= Extracted records =
━━━━━━━━━━
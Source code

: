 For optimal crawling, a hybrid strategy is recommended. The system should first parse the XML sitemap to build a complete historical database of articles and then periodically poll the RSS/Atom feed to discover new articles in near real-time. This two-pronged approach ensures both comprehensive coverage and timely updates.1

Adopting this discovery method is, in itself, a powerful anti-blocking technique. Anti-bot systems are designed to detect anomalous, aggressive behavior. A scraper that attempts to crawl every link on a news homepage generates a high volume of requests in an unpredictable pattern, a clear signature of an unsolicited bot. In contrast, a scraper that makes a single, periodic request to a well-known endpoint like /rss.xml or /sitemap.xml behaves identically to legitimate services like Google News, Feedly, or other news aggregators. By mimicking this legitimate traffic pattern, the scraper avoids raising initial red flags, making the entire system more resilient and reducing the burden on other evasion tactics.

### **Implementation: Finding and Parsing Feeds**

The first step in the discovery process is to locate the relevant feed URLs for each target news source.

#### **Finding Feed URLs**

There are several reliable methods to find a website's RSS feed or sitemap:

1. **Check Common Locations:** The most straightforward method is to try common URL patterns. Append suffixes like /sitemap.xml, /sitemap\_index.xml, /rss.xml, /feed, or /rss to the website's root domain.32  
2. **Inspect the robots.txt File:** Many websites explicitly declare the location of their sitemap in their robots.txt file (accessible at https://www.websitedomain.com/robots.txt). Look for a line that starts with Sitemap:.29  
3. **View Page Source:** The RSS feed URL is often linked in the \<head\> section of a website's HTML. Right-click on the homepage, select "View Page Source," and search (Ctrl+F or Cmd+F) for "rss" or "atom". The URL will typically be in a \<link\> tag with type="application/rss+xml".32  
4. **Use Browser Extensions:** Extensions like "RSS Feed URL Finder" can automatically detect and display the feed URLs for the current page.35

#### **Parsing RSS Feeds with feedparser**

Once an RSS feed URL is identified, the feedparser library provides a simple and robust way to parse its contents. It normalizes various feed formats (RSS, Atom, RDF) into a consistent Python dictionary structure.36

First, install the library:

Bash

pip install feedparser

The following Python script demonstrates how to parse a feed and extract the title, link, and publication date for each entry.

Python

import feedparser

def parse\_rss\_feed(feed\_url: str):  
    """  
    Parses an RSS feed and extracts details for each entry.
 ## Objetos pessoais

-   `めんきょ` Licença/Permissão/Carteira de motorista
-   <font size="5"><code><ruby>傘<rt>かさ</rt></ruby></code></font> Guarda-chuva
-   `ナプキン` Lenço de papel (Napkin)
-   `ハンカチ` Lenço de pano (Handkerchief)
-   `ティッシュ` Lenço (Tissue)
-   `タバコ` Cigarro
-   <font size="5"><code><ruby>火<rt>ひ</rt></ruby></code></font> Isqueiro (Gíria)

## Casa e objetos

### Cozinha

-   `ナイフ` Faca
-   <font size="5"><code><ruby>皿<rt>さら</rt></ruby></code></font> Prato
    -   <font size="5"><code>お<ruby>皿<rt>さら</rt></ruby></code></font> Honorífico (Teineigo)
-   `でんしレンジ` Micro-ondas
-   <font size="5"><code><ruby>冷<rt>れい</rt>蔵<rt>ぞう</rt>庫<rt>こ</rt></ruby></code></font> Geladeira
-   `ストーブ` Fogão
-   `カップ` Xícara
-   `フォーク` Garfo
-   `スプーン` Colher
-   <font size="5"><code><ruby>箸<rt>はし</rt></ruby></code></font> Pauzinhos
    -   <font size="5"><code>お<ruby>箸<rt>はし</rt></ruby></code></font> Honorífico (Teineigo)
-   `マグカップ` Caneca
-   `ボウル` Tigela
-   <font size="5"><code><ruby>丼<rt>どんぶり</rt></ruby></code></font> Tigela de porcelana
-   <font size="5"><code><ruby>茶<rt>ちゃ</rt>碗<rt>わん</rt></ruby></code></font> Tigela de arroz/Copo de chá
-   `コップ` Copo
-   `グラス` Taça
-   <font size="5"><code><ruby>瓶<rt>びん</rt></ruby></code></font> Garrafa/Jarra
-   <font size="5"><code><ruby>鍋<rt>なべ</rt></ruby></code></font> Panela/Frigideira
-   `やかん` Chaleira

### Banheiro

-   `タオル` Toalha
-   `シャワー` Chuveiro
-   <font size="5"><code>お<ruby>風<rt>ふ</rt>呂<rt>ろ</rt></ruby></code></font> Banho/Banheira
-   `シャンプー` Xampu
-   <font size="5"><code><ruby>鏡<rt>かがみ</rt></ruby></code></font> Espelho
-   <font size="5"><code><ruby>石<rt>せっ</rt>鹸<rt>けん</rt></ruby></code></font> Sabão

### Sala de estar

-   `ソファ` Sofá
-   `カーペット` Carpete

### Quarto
━━━━━━━━━━
= Your assignment =
Go through the entries above and report how many lines hold the word "each". Nothing but the number is needed.

= Result of the exercise =
3